* [Task to complete]:
Check every line of the data below for the word "mbox" and say how many have it, without further comment.

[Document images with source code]

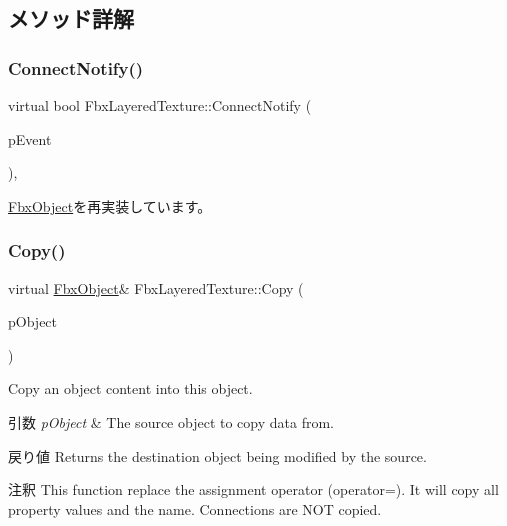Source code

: \subsection{メソッド詳解}
\mbox{\label{class_fbx_layered_texture_a78ed9cd6298697060ebc278617d72d44}} 
\subsubsection{\texorpdfstring{Connect\+Notify()}{ConnectNotify()}}
{\footnotesize\ttfamily virtual bool Fbx\+Layered\+Texture\+::\+Connect\+Notify (\begin{DoxyParamCaption}\item[{\hyperlink{class_fbx_connect_event}{Fbx\+Connect\+Event} const \&}]{p\+Event }\end{DoxyParamCaption})\hspace{0.3cm}{\ttfamily [protected]}, {\ttfamily [virtual]}}



\hyperlink{class_fbx_object_ab7a400f3829d1f0da57d3d78c8168dd0}{Fbx\+Object}を再実装しています。

\mbox{\label{class_fbx_layered_texture_a61ca1d210dcae83133ad2ee1c9c7daa9}} 
\subsubsection{\texorpdfstring{Copy()}{Copy()}}
{\footnotesize\ttfamily virtual \hyperlink{class_fbx_object}{Fbx\+Object}\& Fbx\+Layered\+Texture\+::\+Copy (\begin{DoxyParamCaption}\item[{const \hyperlink{class_fbx_object}{Fbx\+Object} \&}]{p\+Object }\end{DoxyParamCaption})\hspace{0.3cm}{\ttfamily [virtual]}}

Copy an object content into this object. 
\begin{DoxyParams}{引数}
{\em p\+Object} & The source object to copy data from. \\
\hline
\end{DoxyParams}
\begin{DoxyReturn}{戻り値}
Returns the destination object being modified by the source. 
\end{DoxyReturn}
\begin{DoxyRemark}{注釈}
This function replace the assignment operator (operator=). It will copy all property values and the name. Connections are N\+OT copied. 
\end{DoxyRemark}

* [Finished task]:
2